To start with, decide what types of photos of hares you are after, as this will help you home in getting what you want. For example, it is easier to get photos of hares at a distance in their wider environment than it is to get closeup portraits. Most people want the closeup portrait photographs of hares, and this does require good skills in tracking, observation, and patience. Also, whilst you don't necessarily need a professional camera and lenses, your equipment's capabilities in dealing with low light and fast-moving subjects will significantly dictate the quality of your photos. That said, photos of hares close up can be quite dull. There is potential to produce interesting work from greater distances and with more composed frames. You only have to look at the award-winning 'Hare in a Landscape' to illustrate how well landscape/hare juxtapositions work.

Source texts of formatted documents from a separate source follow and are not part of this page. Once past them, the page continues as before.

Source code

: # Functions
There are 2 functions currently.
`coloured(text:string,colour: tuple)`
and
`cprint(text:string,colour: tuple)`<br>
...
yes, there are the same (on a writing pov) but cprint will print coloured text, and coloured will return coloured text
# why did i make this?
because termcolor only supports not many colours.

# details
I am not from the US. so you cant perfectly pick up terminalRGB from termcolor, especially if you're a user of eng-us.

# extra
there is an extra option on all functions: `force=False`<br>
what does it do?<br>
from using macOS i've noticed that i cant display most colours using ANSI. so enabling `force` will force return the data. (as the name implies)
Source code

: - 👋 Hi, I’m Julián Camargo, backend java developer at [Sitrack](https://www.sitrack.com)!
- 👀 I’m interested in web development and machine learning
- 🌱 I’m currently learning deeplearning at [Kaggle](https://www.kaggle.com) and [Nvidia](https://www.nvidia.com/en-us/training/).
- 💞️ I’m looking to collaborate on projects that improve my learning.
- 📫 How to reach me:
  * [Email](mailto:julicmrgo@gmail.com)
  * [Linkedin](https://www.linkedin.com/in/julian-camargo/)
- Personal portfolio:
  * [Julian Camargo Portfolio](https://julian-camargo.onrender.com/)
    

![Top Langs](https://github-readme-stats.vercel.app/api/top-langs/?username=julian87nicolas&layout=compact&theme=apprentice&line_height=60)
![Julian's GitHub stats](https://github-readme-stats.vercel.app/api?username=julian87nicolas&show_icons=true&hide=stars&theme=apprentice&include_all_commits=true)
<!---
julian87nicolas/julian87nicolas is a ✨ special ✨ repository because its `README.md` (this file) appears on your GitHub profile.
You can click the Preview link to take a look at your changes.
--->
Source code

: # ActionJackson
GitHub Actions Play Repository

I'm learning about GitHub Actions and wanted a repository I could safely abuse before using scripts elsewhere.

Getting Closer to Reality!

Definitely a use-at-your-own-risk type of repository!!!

What quality will you be happy with?

Also, decide what level of quality you will be happy with. For example, with all of my photos I am not really satisfied unless the photos I take require little of no editing, especially cropping i.e. I want the original frame size to be the final image I use, and I keep in my mind parameters that I would need to stick to if I were entering images into a competition e.g. minimum print dimensions, colour corrections etc. Cropping to zoom in on the subject also removes detail and, if you're using amateur-level lenses, you will also lose sharpness.

Equipment needed

It would be great to have the very best lenses available, but if you're an amateur and on a budget then this is out of the question. What's more is that you will learn much less about wildlife, photography and wildlife-photography unless you can understand what it takes to become undetectable by your subject. However, there is no getting round the fact that you will need a telephoto lens to get the best chance of photographing hares with reasonable detail. I can only speak as a 'nikonian', and the following equipment I recommend:
  • Body: DSLR - full frame is better for lower light, but a cropped sensor DSLR will give you a bit more reach with your zoom lens. The caveat is that if low-light prevails, then I'll switch back to a full-frame body.
  • Lens: Nikon 70-300mm VR f4-5.6. This is a great lens if you don't have thousands to spend. The VR (vibration reduction) means camera shake is reduced to a minimum.If you have unlimited funds, the 300mm f2.8 VRII is ideal, as you could add in a teleconverter and still be able to deal with moderate light conditions. And whilst you're in the process of hammering your credit card, you may as well add in the Nikon 600mm F4 for 7k.
  • Teleconverter: Consider a teleconverter like the Kenco Teleplus MC7 DGX 2X, as it will extend the reach of your zoom lens by double. Teleconverters with the above lens work best when there is good light (sunny), otherwise the autofocus does not work properly and you will waste time waiting for it to focus. In lower light, you will need to focus manually. If the light is so low that your shutter speed needs to go below 1/80sec don't bother using the teleconverter, as you're images will turn out blurry.
  • Tripod: If you're staying put in one place then this is worth using, however don't bother with a tripod if you're walking around.
  • Camouflage clothing: Once you've found a location which holds a population of hares, you need to blend in with your surroundings. Ensure you are dressed in camouflage clothing. More on this in the tactics section below.

Location

Hares are to be found in arable farmland in Norfolk and Suffolk, such as Buckenham Marshes or RSPB Havergate. If you have seen the odd hare about near you, spend some time early morning and late afternoon with some binoculars looking out over farmers' fields nearby. Also, ask local people like farmers or dog walkers whether they have seen any about. Hares are creatures of routine. If you see a hare in daylight, it will likely regularly return to that area.

Tactics

The main problem in photographing hares is that they are very shy and timid, and will often be already running off in the other direction even before you have even spotted them. The trick is to identify an area where you know hares regularly use. Then pick a spot at the fringe of a field which has some tree or foliage cover. Sitting very still and quietly behind small camouflage blind (which you can easily build with a few camouflage materials and wood from ebay) or photography hide will obscure your movements and you will hopefully go unnoticed by hares walking into the area. If you don't have a hide, try and sit behind some foliage. Get into position just before dawn, so that the effects of any interruption you have caused will have subsided by the time the sun has risen and you are ready to take photos.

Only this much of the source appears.